CAPTAIN CUTTLE'S NOTES.
I have a serious complaint to make. Last week my notes were all spoiled and in my copy of the "Star" at any rate, nobody could read them. My poor sketch (Quite right, Captain; poor enough. Ed.) of "the bewildered chicken" was all blurred and daubed and dabbled, and it looked just like a lot of rocks. I was so proud of that sketch, and it was just so much genius wasted.
I showed it to my landlady, and the good old soul looked at it five minutes through her best spectacles, and then she looked at me, and she said "Is it a ship?"
Then I got disgusted, and went out. I really do believe that artist chap on the staff deliberately spoiled that sketch; I heard of him boasting in Bate's the other night that he would take old Cuttle down a peg.
But will he ? Brace up Hezekiah, brace up and shiver his timbers my lad.
CAPTAIN CUTTLE'S NOTES continued
I am very sorry that a strike has taken place at the West Cumberland Works, and about 500 men have been thrown idle. It seems to me that 25 per cent. reduction was a very heavy demand to make upon the men's wages, and I don't wonder at them striking.
I don't believe in strikes, they could almost always be avoided by a little care, but certainly if I was a steel worker, and it was proposed to cut my wages down from 20s. a week to 15s. at one clap, I should not be very anxious to submit to the reduction. And it strikes me very forcibly that these big reductions are generally levelled at those who can least afford reductions of wages.
Speaking for myself, I can say that I have heard a lot in my time about men's wages being reduced at this works or that, but I never heard much about officials and managers being pulled down.
I wish somebody would pull the "Star" office down, (Whatever does the rascal mean ? Ed.) I do indeed, and also everyone of the cottages and houses below it, right to Vulcan's Lane. Talk about a park or pleasure grounds in the middle of Workington ! Why, there you are !

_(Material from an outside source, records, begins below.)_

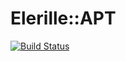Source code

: # Elerille::APT

[![Build Status](https://travis-ci.com/elerille/raku-elerille-apt.svg?branch=main)](https://travis-ci.com/elerille/raku-elerille-apt)
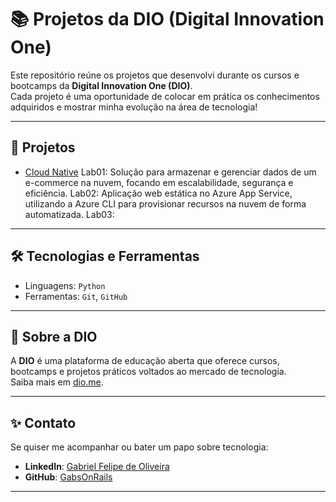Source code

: # 📚 Projetos da DIO (Digital Innovation One)

Este repositório reúne os projetos que desenvolvi durante os cursos e bootcamps da **Digital Innovation One (DIO)**.  
Cada projeto é uma oportunidade de colocar em prática os conhecimentos adquiridos e mostrar minha evolução na área de tecnologia!

---

## 🚀 Projetos

- [Cloud Native](dio_cloud_native)
Lab01: Solução para armazenar e gerenciar dados de um e-commerce na nuvem, focando em escalabilidade, segurança e eficiência.
Lab02: Aplicação web estática no Azure App Service, utilizando a Azure CLI para provisionar recursos na nuvem de forma automatizada.
Lab03: 


---

## 🛠️ Tecnologias e Ferramentas

- Linguagens:  `Python`
- Ferramentas: `Git`, `GitHub`

---

## 📖 Sobre a DIO

A **DIO** é uma plataforma de educação aberta que oferece cursos, bootcamps e projetos práticos voltados ao mercado de tecnologia.  
Saiba mais em [dio.me](https://www.dio.me/).

---

## ✨ Contato

Se quiser me acompanhar ou bater um papo sobre tecnologia:

- **LinkedIn**: [Gabriel Felipe de Oliveira](https://www.linkedin.com/in/gabrielfelipedeoliveira/)
- **GitHub**: [GabsOnRails](https://github.com/GabsOnRails)

---
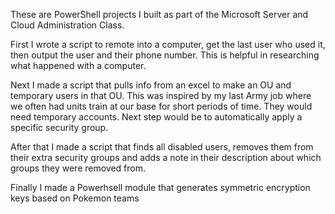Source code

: These are PowerShell projects I built as part of the Microsoft Server and Cloud Administration Class.

First I wrote a script to remote into a computer, get the last user who used it, then output the user and their phone number. This is helpful in researching what happened with a computer.

Next I made a script that pulls info from an excel to make an OU and temporary users in that OU. This was inspired by my last Army job where we often had units train at our base for short periods of time. They would need temporary accounts. Next step would be to automatically apply a specific security group.

After that I made a script that finds all disabled users, removes them from their extra security groups and adds a note in their description about which groups they were removed from.

Finally I made a Powerhsell module that generates symmetric encryption keys based on Pokemon teams
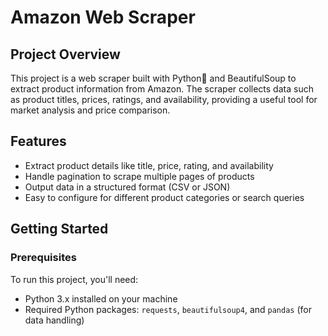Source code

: # Amazon Web Scraper

## Project Overview

This project is a web scraper built with Python🐍 and BeautifulSoup to extract product information from Amazon. The scraper collects data such as product titles, prices, ratings, and availability, providing a useful tool for market analysis and price comparison.

## Features

- Extract product details like title, price, rating, and availability
- Handle pagination to scrape multiple pages of products
- Output data in a structured format (CSV or JSON)
- Easy to configure for different product categories or search queries

## Getting Started

### Prerequisites

To run this project, you'll need:

- Python 3.x installed on your machine
- Required Python packages: `requests`, `beautifulsoup4`, and `pandas` (for data handling)
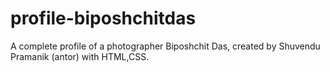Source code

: # profile-biposhchitdas
A complete profile of a photographer Biposhchit Das, created by Shuvendu Pramanik (antor) with HTML,CSS.
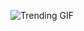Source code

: ![Trending GIF](https://media1.giphy.com/media/v1.Y2lkPThiYjIxNzcydGEwNWNmOTB0Y3VzMXNxdWdnbnllMXNnajF4NThwODVrZWlmaW5xMyZlcD12MV9naWZzX3NlYXJjaCZjdD1n/YYKoJL28YtscdUTGWA/giphy.gif)
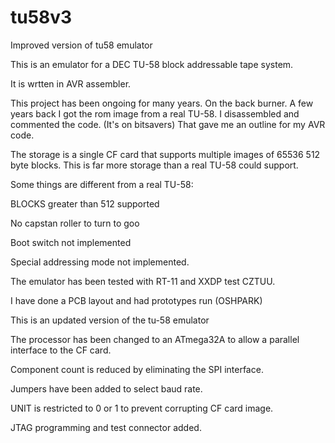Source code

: # tu58v3
Improved version of tu58 emulator

This is an emulator for a DEC TU-58 block addressable tape system. 

It is wrtten in AVR assembler. 

This project has been ongoing for many years. On the back burner. A few years back
I got the rom image from a real TU-58. I disassembled and commented the code.
(It's on bitsavers) That gave me an outline for my AVR code.

The storage is a single CF card that supports multiple images of 65536 512 byte blocks.
This is far more storage than a real TU-58 could support. 

Some things are different from a real TU-58:

BLOCKS greater than 512 supported

No capstan roller to turn to goo

Boot switch not implemented

Special addressing mode not implemented.

The emulator has been tested with RT-11 and XXDP test CZTUU.

I have done a PCB layout and had prototypes run (OSHPARK)

This is an updated version of the tu-58 emulator

The processor has been changed to an ATmega32A to allow a parallel interface to the CF card.

Component count is reduced by eliminating the SPI interface.

Jumpers have been added to select baud rate.

UNIT is restricted to 0 or 1 to prevent corrupting CF card image.

JTAG programming and test connector added.

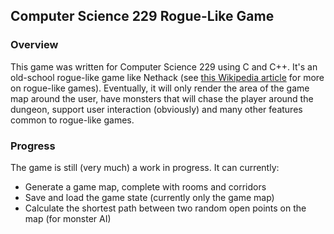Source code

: ## Computer Science 229 Rogue-Like Game

### Overview
This game was written for Computer Science 229 using C and C++.  It's an old-school rogue-like game like Nethack (see [this Wikipedia article](https://en.wikipedia.org/wiki/Roguelike) for more on rogue-like games).  Eventually, it will only render the area of the game map around the user, have monsters that will chase the player around the dungeon, support user interaction (obviously) and many other features common to rogue-like games.

### Progress
The game is still (very much) a work in progress.  It can currently:

* Generate a game map, complete with rooms and corridors
* Save and load the game state (currently only the game map)
* Calculate the shortest path between two random open points on the map (for monster AI)
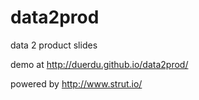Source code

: # data2prod

data 2 product slides

demo at http://duerdu.github.io/data2prod/ 

powered by http://www.strut.io/



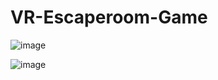 # VR-Escaperoom-Game


![image](https://github.com/user-attachments/assets/451fb1bd-c3e4-4610-8da1-11b63d95893a)


![image](https://github.com/user-attachments/assets/b9221f78-21c8-498d-a3b3-d9d7a0e5afe8)
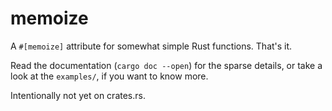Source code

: # memoize

A `#[memoize]` attribute for somewhat simple Rust functions. That's it.

Read the documentation (`cargo doc --open`) for the sparse details, or take a
look at the `examples/`, if you want to know more.

Intentionally not yet on crates.rs.
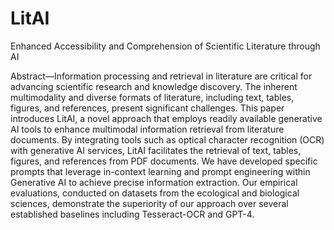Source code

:# LitAI
Enhanced Accessibility and Comprehension of Scientific Literature through AI 

Abstract—Information processing and retrieval in literature
are critical for advancing scientific research and knowledge
discovery. The inherent multimodality and diverse formats of
literature, including text, tables, figures, and references, present
significant challenges. This paper introduces LitAI, a novel
approach that employs readily available generative AI tools to
enhance multimodal information retrieval from literature documents. By integrating tools such as optical character recognition
(OCR) with generative AI services, LitAI facilitates the retrieval
of text, tables, figures, and references from PDF documents. We
have developed specific prompts that leverage in-context learning
and prompt engineering within Generative AI to achieve precise
information extraction. Our empirical evaluations, conducted on
datasets from the ecological and biological sciences, demonstrate
the superiority of our approach over several established baselines
including Tesseract-OCR and GPT-4.
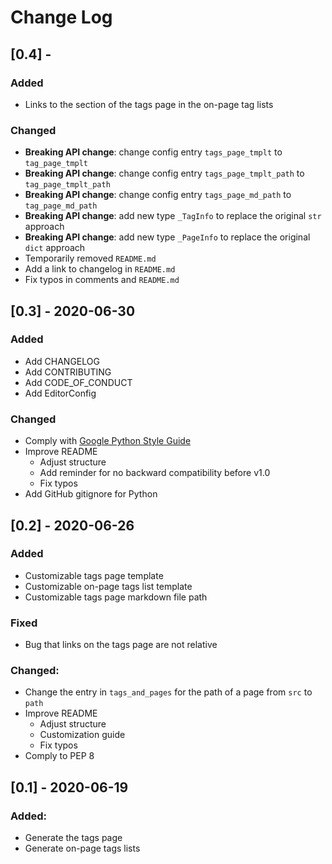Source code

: # Change Log

## [0.4] -

### Added

-   Links to the section of the tags page in the on-page tag lists

### Changed

-   **Breaking API change**: change config entry `tags_page_tmplt` to `tag_page_tmplt`
-   **Breaking API change**: change config entry `tags_page_tmplt_path` to `tag_page_tmplt_path`
-   **Breaking API change**: change config entry `tags_page_md_path` to `tag_page_md_path`
-   **Breaking API change**: add new type `_TagInfo` to replace the original `str` approach
-   **Breaking API change**: add new type `_PageInfo` to replace the original `dict` approach
-   Temporarily removed `README.md`
-   Add a link to changelog in `README.md`
-   Fix typos in comments and `README.md`

## [0.3] - 2020-06-30

### Added

-   Add CHANGELOG
-   Add CONTRIBUTING
-   Add CODE_OF_CONDUCT
-   Add EditorConfig

### Changed

-   Comply with [Google Python Style Guide](https://google.github.io/styleguide/pyguide.html)
-   Improve README
    -   Adjust structure
    -   Add reminder for no backward compatibility before v1.0
    -   Fix typos
-   Add GitHub gitignore for Python

## [0.2] - 2020-06-26

### Added

-   Customizable tags page template
-   Customizable on-page tags list template
-   Customizable tags page markdown file path

### Fixed

-   Bug that links on the tags page are not relative

### Changed:

-   Change the entry in `tags_and_pages` for the path of a page from `src` to `path`
-   Improve README
    -   Adjust structure
    -   Customization guide
    -   Fix typos
-   Comply to PEP 8

## [0.1] - 2020-06-19

### Added:

-   Generate the tags page
-   Generate on-page tags lists
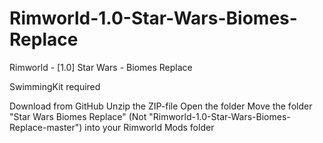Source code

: # Rimworld-1.0-Star-Wars-Biomes-Replace
Rimworld - [1.0] Star Wars - Biomes Replace

SwimmingKit required

Download from GitHub
Unzip the ZIP-file
Open the folder
Move the folder "Star Wars Biomes Replace" (Not "Rimworld-1.0-Star-Wars-Biomes-Replace-master") into your Rimworld Mods folder
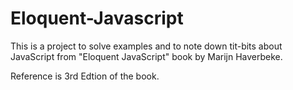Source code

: # Eloquent-Javascript
This is a project to solve examples and to note down tit-bits about JavaScript from "Eloquent JavaScript" book by Marijn Haverbeke.

Reference is 3rd Edtion of the book.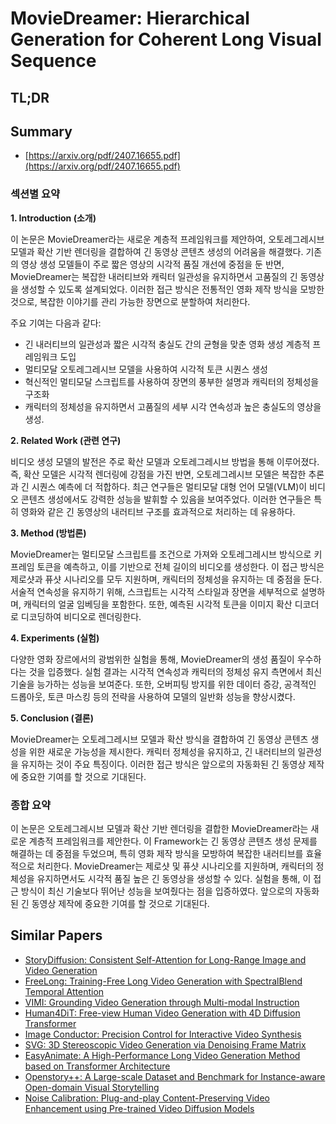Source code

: # MovieDreamer: Hierarchical Generation for Coherent Long Visual Sequence
## TL;DR
## Summary
- [https://arxiv.org/pdf/2407.16655.pdf](https://arxiv.org/pdf/2407.16655.pdf)

### 섹션별 요약

**1. Introduction (소개)**

이 논문은 MovieDreamer라는 새로운 계층적 프레임워크를 제안하여, 오토레그레시브 모델과 확산 기반 렌더링을 결합하여 긴 동영상 콘텐츠 생성의 어려움을 해결했다. 기존의 영상 생성 모델들이 주로 짧은 영상의 시각적 품질 개선에 중점을 둔 반면, MovieDreamer는 복잡한 내러티브와 캐릭터 일관성을 유지하면서 고품질의 긴 동영상을 생성할 수 있도록 설계되었다. 이러한 접근 방식은 전통적인 영화 제작 방식을 모방한 것으로, 복잡한 이야기를 관리 가능한 장면으로 분할하여 처리한다. 

주요 기여는 다음과 같다:
- 긴 내러티브의 일관성과 짧은 시각적 충실도 간의 균형을 맞춘 영화 생성 계층적 프레임워크 도입
- 멀티모달 오토레그레시브 모델을 사용하여 시각적 토큰 시퀀스 생성
- 혁신적인 멀티모달 스크립트를 사용하여 장면의 풍부한 설명과 캐릭터의 정체성을 구조화
- 캐릭터의 정체성을 유지하면서 고품질의 세부 시각 연속성과 높은 충실도의 영상을 생성.

**2. Related Work (관련 연구)**

비디오 생성 모델의 발전은 주로 확산 모델과 오토레그레시브 방법을 통해 이루어졌다. 즉, 확산 모델은 시각적 렌더링에 강점을 가진 반면, 오토레그레시브 모델은 복잡한 추론과 긴 시퀀스 예측에 더 적합하다. 최근 연구들은 멀티모달 대형 언어 모델(VLM)이 비디오 콘텐츠 생성에서도 강력한 성능을 발휘할 수 있음을 보여주었다. 이러한 연구들은 특히 영화와 같은 긴 동영상의 내러티브 구조를 효과적으로 처리하는 데 유용하다.

**3. Method (방법론)**

MovieDreamer는 멀티모달 스크립트를 조건으로 가져와 오토레그레시브 방식으로 키프레임 토큰을 예측하고, 이를 기반으로 전체 길이의 비디오를 생성한다. 이 접근 방식은 제로샷과 퓨샷 시나리오를 모두 지원하며, 캐릭터의 정체성을 유지하는 데 중점을 둔다. 서술적 연속성을 유지하기 위해, 스크립트는 시각적 스타일과 장면을 세부적으로 설명하며, 캐릭터의 얼굴 임베딩을 포함한다. 또한, 예측된 시각적 토큰을 이미지 확산 디코더로 디코딩하여 비디오로 렌더링한다.

**4. Experiments (실험)**

다양한 영화 장르에서의 광범위한 실험을 통해, MovieDreamer의 생성 품질이 우수하다는 것을 입증했다. 실험 결과는 시각적 연속성과 캐릭터의 정체성 유지 측면에서 최신 기술을 능가하는 성능을 보여준다. 또한, 오버피팅 방지를 위한 데이터 증강, 공격적인 드롭아웃, 토큰 마스킹 등의 전략을 사용하여 모델의 일반화 성능을 향상시켰다.

**5. Conclusion (결론)**

MovieDreamer는 오토레그레시브 모델과 확산 방식을 결합하여 긴 동영상 콘텐츠 생성을 위한 새로운 가능성을 제시한다. 캐릭터 정체성을 유지하고, 긴 내러티브의 일관성을 유지하는 것이 주요 특징이다. 이러한 접근 방식은 앞으로의 자동화된 긴 동영상 제작에 중요한 기여를 할 것으로 기대된다.

### 종합 요약

이 논문은 오토레그레시브 모델과 확산 기반 렌더링을 결합한 MovieDreamer라는 새로운 계층적 프레임워크를 제안한다. 이 Framework는 긴 동영상 콘텐츠 생성 문제를 해결하는 데 중점을 두었으며, 특히 영화 제작 방식을 모방하여 복잡한 내러티브를 효율적으로 처리한다. MovieDreamer는 제로샷 및 퓨샷 시나리오를 지원하며, 캐릭터의 정체성을 유지하면서도 시각적 품질 높은 긴 동영상을 생성할 수 있다. 실험을 통해, 이 접근 방식이 최신 기술보다 뛰어난 성능을 보여줬다는 점을 입증하였다. 앞으로의 자동화된 긴 동영상 제작에 중요한 기여를 할 것으로 기대된다.

## Similar Papers
- [StoryDiffusion: Consistent Self-Attention for Long-Range Image and Video Generation](2405.01434.md)
- [FreeLong: Training-Free Long Video Generation with SpectralBlend Temporal Attention](2407.19918.md)
- [VIMI: Grounding Video Generation through Multi-modal Instruction](2407.06304.md)
- [Human4DiT: Free-view Human Video Generation with 4D Diffusion Transformer](2405.17405.md)
- [Image Conductor: Precision Control for Interactive Video Synthesis](2406.15339.md)
- [SVG: 3D Stereoscopic Video Generation via Denoising Frame Matrix](2407.00367.md)
- [EasyAnimate: A High-Performance Long Video Generation Method based on Transformer Architecture](2405.18991.md)
- [Openstory++: A Large-scale Dataset and Benchmark for Instance-aware Open-domain Visual Storytelling](2408.03695.md)
- [Noise Calibration: Plug-and-play Content-Preserving Video Enhancement using Pre-trained Video Diffusion Models](2407.10285.md)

Pull down all that row, put a wall and palisading along the street ten feet back, throw the gardens behind all those houses into one big garden, and you have a good compact little park, easy of access from all parts of the town, and a thing of beauty and a joy for ever !
CAPTAIN CUTTLE proposes it be done, and it can't be done too soon. As the Local Board actually owns several of the old houses, it seems the very thing.
Look what an improvement it would be !
Why Finkle Street would be like Prince's Street, Edinburgh, in no time !
CAPTAIN CUTTLE'S NOTES continued.
Can anybody tell me how many lies are supposed to be a shillings-worth in West Cumberland ? Because I observe that at Maryport Police Court, a man names JAMES GILMOUR paid six shillings as he alleged, for lies told.
He accused another man named AARON WEDGEWOOD of having "told six shillings worth of lies," and he paid the money apparently satisfied.
The case reminds me of an old uncle of mine who once went to a theatre to see "The Forty Thieves," He was rather short-sighted, so thought he would have a seat pretty well forward, so asked for a front ticket. The ticket seller handed him a ticket and demanded 3s.
The old fellow paid the money, took a long look at the man, then gave him the ticket back, and said, "I don't want to see the other 39,) and set off home.
I hear that on a friend meeting another in Station Road one day this week, the following colloquy ensued:
First friend: "I want to ask you a conundrum, as I know you are good at guessing them."
Other friend: "Well, what is it?"
First friend: "When is the Parish Church to be rebuilt?"
Other friend: "Well, there you have me completely; I really must give that up."
First friend: "So have the other parishioners of Workington."
It is whispered that a flag-staff has been recently erected in Washington Street, adjoining the Local Board Offices. When the joyful news - or otherwise - is received as to the arrival of the Charter of Incorporation of Workington, a Union Jack will be suspended from the pole.
When the flag-staff was being erected, lots of people thought it was for a barber's shop. One witty fellow, whilst going into the rate office to pay some money to either MR. DICKINSON or MR. FAWCETT, pointed to the flagstaff, and said he was going to be shaved, - of his money.